De fato, parece aceitável reconhecer-se ao Tribunal de Contas competência para editar atos normativos administrativos, como seu Regimento Interno, ou para baixar uma Resolução ou outros atos internos. Poderá, igualmente, expedir atos ordinatórios, como circulares, avisos, ordens de serviço. Nunca, porém, será legítima a produção de atos de efeitos externos geradores de direitos e obrigações para terceiros, notadamente quando dirigidos a órgãos constitucionais de outro Poder. Situa-se ao arrepio da Constituição, e foge inteiramente ao razoável, o exercício, pelo Tribunal de Contas, de uma indevida competência regulamentar, equiparada ao Executivo, ou mesmo, em alguns casos de abuso mais explícito, de uma competência legislativa, com inovações à ordem jurídica.
Tal é o caso, por exemplo, de Deliberação que estabeleça regras para contratação de empresas para prestação de serviços à Administração ou para terceirização. Não pode o Tribunal de Contas expedir regulamento autônomo, nem muito menos invadir esfera legislativa, impondo requisitos e vedações que não têm lastro em texto legal. Da mesma sorte, não há juridicidade em editar o Tribunal de Contas normatização sobre contratação temporária, estabelecendo critérios próprios, substituindo-se ao administrador e ao legislador.

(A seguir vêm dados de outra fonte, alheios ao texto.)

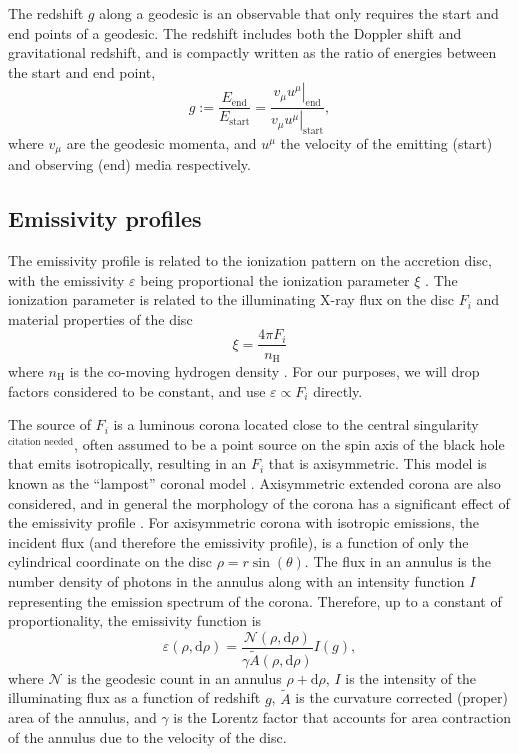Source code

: \documentclass[fleqn,usenatbib]{mnras}
\newcommand{\citneeded}{{\bf \color{red} $^{\text{citation needed}}$}}
\renewcommand{\d}{\text{d}}
\begin{document}
The redshift $g$ along a geodesic is an observable that only requires the start
and end points of a geodesic. The redshift includes both the Doppler shift and
gravitational redshift, and is compactly written as the ratio of energies
between the start and end point,
\begin{equation}
\label{eq:redshift}
g := \frac{E_\text{end}}{E_\text{start}} = \frac{\left. v_\mu u^\mu
\right\rvert_\text{end}}{\left. v_\mu u^\mu \right\rvert_{\text{start}}},
\end{equation}
where $v_\mu$ are the geodesic momenta, and $u^\mu$ the velocity of the emitting
(start) and observing (end) media respectively.



\subsection{Emissivity profiles}
\label{sec:emissivity-profiles}

The emissivity profile is related to the ionization pattern on the accretion
disc, with the emissivity $\varepsilon$ being proportional the ionization
parameter $\xi$ \citep{laor_line_1991,wilkins_understanding_2012}. The
ionization parameter is related to the illuminating X-ray flux on the disc $F_i$
and material properties of the disc
\begin{equation}
    \xi = \frac{4 \pi F_i}{n_\text{H}}
\end{equation}
where $n_\text{H}$ is the co-moving hydrogen density \citep{ross_effects_1993}.
For our purposes, we will drop factors considered to be constant, and use
$\varepsilon \propto F_i$ directly.

The source of $F_i$ is a luminous corona located close to the central
singularity\citneeded, often assumed to be a point source on the spin axis of
the black hole that emits isotropically, resulting in an $F_i$ that is
axisymmetric. This model is known as the ``lampost'' coronal model
\citep{fukumura_accretion_2007}. Axisymmetric extended corona are also
considered, and in general the morphology of the corona has a significant effect
of the emissivity profile \citep{wilkins_towards_2016, gonzalez_probing_2017}.
For axisymmetric corona with isotropic emissions, the incident flux (and
therefore the emissivity profile), is a function of only the cylindrical
coordinate on the disc $\rho = r \sin(\theta)$. The flux in an annulus is the
number density of photons in the annulus along with an intensity function $I$
representing the emission spectrum of the corona.  Therefore, up to a constant
of proportionality, the emissivity function is
\begin{equation}
    \varepsilon (\rho, \d \rho) = \frac{\mathcal{N}(\rho, \d \rho)}{\gamma
    \tilde{A}(\rho, \d \rho)} I(g),
\end{equation}
where $\mathcal{N}$ is the geodesic count in an annulus $\rho + \d \rho$, $I$ is
the intensity of the illuminating flux as a function of redshift $g$,
$\tilde{A}$ is the curvature corrected (proper) area of the annulus, and
$\gamma$ is the Lorentz factor that accounts for area contraction of the annulus
due to the velocity of the disc.
\end{document}
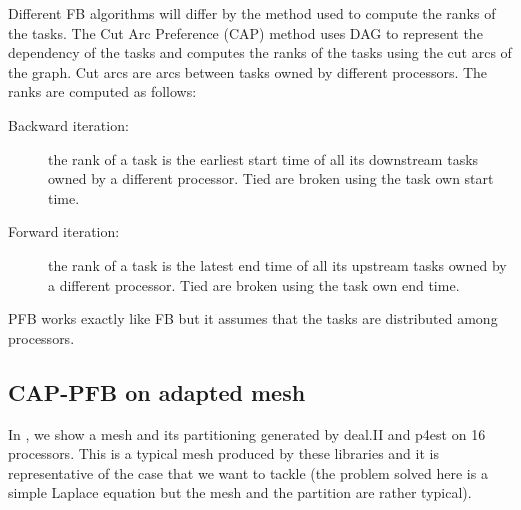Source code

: \documentclass{mc2015}
\renewcommand{\(}{\left(}
\renewcommand{\)}{\right)}
\renewcommand{\[}{\left[}
\renewcommand{\]}{\right]}
\begin{document}
Different FB algorithms will differ by the method used to compute the ranks of the tasks. The
Cut Arc Preference (CAP) method uses DAG to represent the dependency of the
tasks and computes the ranks of the tasks using the cut arcs of the graph. Cut
arcs are arcs between tasks owned by different processors. The ranks are
computed as follows:
\begin{description}
  \item[Backward iteration:] the rank of a task is the earliest start time of all its downstream tasks
    owned by a different processor. Tied are broken using the task own start time.
  \item[Forward iteration:] the rank of a task is the latest end time of all its upstream tasks owned
    by a different processor. Tied are broken using the task own end time.
\end{description}
PFB works exactly like FB but it assumes that the tasks are distributed among processors.

\subsection{CAP-PFB on adapted mesh}

In , we show a mesh and its partitioning generated by deal.II and p4est 
on 16 processors. This is a typical mesh produced by these libraries and it is
representative of the case that we want to tackle (the problem solved here is a
simple Laplace equation but the mesh and the partition are rather typical). 
\end{document}
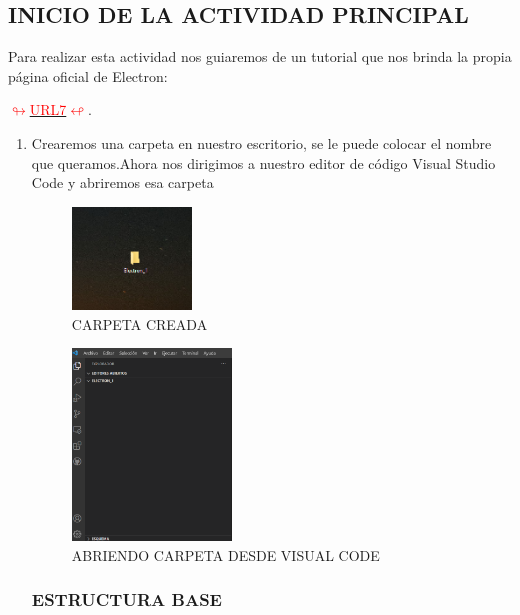  \subsection{INICIO DE LA ACTIVIDAD PRINCIPAL}
 
Para realizar esta actividad nos guiaremos de un tutorial que nos brinda la propia página oficial de Electron:
  \begin{minipage}[c]{0,17 \textwidth}
 \href{https://www.electronjs.org/docs/latest/tutorial/quick-start}{
 \def\svgwidth{0.9\textwidth}
 } 
 \end{minipage}\hyperlink{tutorial}{\textcolor{red}{$\looparrowright$URL7$\looparrowleft$}}.
\begin{enumerate}
    \item Crearemos una carpeta en nuestro escritorio, se le puede colocar el nombre que queramos.Ahora nos dirigimos a nuestro editor de código Visual Studio Code y abriremos esa carpeta
     \begin{figure}[H]
        \centering
        \includegraphics[width=0.3\textwidth]{img/electron0.png}
        \caption{CARPETA CREADA}
    \end{figure}
     \begin{figure}[H]
        \centering
        \includegraphics[width=0.4\textwidth]{img/electron1.png}
        \caption{ABRIENDO CARPETA DESDE VISUAL CODE}
    \end{figure}
     \subsubsection*{ESTRUCTURA BASE}
     

\end{enumerate}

O Supremo Tribunal de Federal, no julgamento da Ação Direta de Inconstitucionalidade nº 828-5-RJ, fulminou, por insconstitucionais, pretensões normativas do Tribunal de Contas do Estado do Rio de Janeiro. Assim é que considerou inválida a Deliberação nº 45, na qual se previa que a solução de consulta encaminhada ao Tribunal teria caráter normativo. Também já se pronunciou a invalidade da Resolução Normativa que, em estranhíssimo conteúdo, adiou, no Rio de Janeiro, a vigência da Emenda à Constituição Federal nº 1/92, que limitou a remuneração de deputados estaduais e vereadores.
Não bastassem os argumentos incontestáveis até aqui deduzidos, um outro fundamento evidencia a implausibilidade do exercício de poder regulamentar pelo Tribunal de Contas. É que, na hipótese de abuso de poder regulamentar pelo Executivo, a Constituição provê expressamente o mecanismo de sanção: compete ao Legislativo "sustar os atos do Poder Executivo que exorbitem do poder regulamentar". Não existe qualquer mecanismo constitucional destinado a neutralizar o abuso por parte do Tribunal de Contas. Como não há competência constitucional insuscetível de controle, a conclusão é que simplesmente não há a competência invocada pelo Tribunal de Contas.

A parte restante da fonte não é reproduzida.